[Stored data]

........

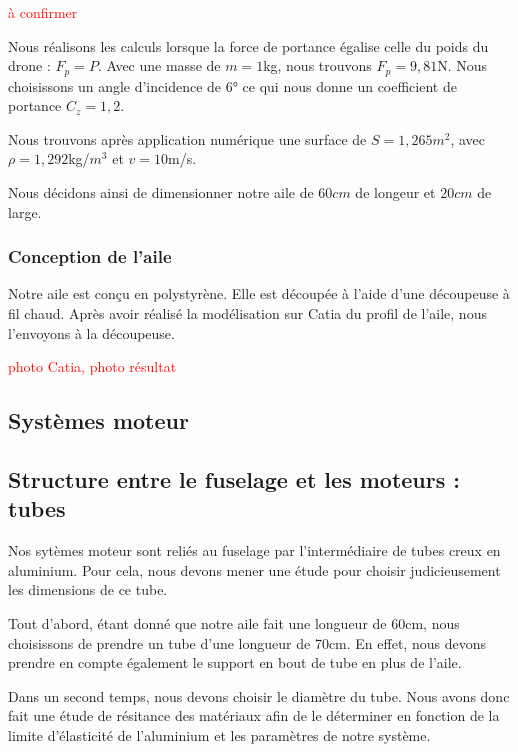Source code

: \documentclass[a4paper,12pt,french]{report}
\begin{document}
\textcolor{red}{à confirmer}

Nous réalisons les calculs lorsque la force de portance égalise celle du poids du drone : $F_p=P.$ Avec une masse de $m=1$kg, nous trouvons $F_p=9,81$N. Nous choisissons un angle d'incidence de $6°$ ce qui nous donne un coefficient de portance $C_z=1,2$.\newline

Nous trouvons après application numérique une surface de $S=1,265$$m^2$, avec $\rho=1,292$kg/$m^3$ et $v=10$m/s.\newline

    Nous décidons ainsi de dimensionner notre aile de $60cm$ de longeur et $20cm$ de large.

\subsubsection*{Conception de l'aile}

Notre aile est conçu en polystyrène. Elle est découpée à l'aide d'une découpeuse à fil chaud. Après avoir réalisé la modélisation sur Catia du profil de l'aile, nous l'envoyons à la découpeuse.

\textcolor{red}{photo Catia, photo résultat}

\subsection{Systèmes moteur}

\subsection{Structure entre le fuselage et les moteurs : tubes}

Nos sytèmes moteur sont reliés au fuselage par l'intermédiaire de tubes creux en aluminium. Pour cela, nous devons mener une étude pour choisir judicieusement les dimensions de ce tube.\newline

Tout d'abord, étant donné que notre aile fait une longueur de 60cm, nous choisissons de prendre un tube d'une longueur de 70cm. En effet, nous devons prendre en compte également le support en bout de tube en plus de l'aile.\newline

Dans un second temps, nous devons choisir le diamètre du tube. Nous avons donc fait une étude de résitance des matériaux afin de le déterminer en fonction de la limite d'élasticité de l'aluminium et les paramètres de notre système.\newline
\end{document}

........

• Your objective
Take the records above and return, word for word, only the lines that fall from the line with "Nous réalisons les" to the line with "Nos sytèmes moteur", both of them included.

• Task result
Nous réalisons les calculs lorsque la force de portance égalise celle du poids du drone : $F_p=P.$ Avec une masse de $m=1$kg, nous trouvons $F_p=9,81$N. Nous choisissons un angle d'incidence de $6°$ ce qui nous donne un coefficient de portance $C_z=1,2$.\newline

Nous trouvons après application numérique une surface de $S=1,265$$m^2$, avec $\rho=1,292$kg/$m^3$ et $v=10$m/s.\newline

    Nous décidons ainsi de dimensionner notre aile de $60cm$ de longeur et $20cm$ de large.

\subsubsection*{Conception de l'aile}

Notre aile est conçu en polystyrène. Elle est découpée à l'aide d'une découpeuse à fil chaud. Après avoir réalisé la modélisation sur Catia du profil de l'aile, nous l'envoyons à la découpeuse.

\textcolor{red}{photo Catia, photo résultat}

\subsection{Systèmes moteur}

\subsection{Structure entre le fuselage et les moteurs : tubes}

Nos sytèmes moteur sont reliés au fuselage par l'intermédiaire de tubes creux en aluminium. Pour cela, nous devons mener une étude pour choisir judicieusement les dimensions de ce tube.\newline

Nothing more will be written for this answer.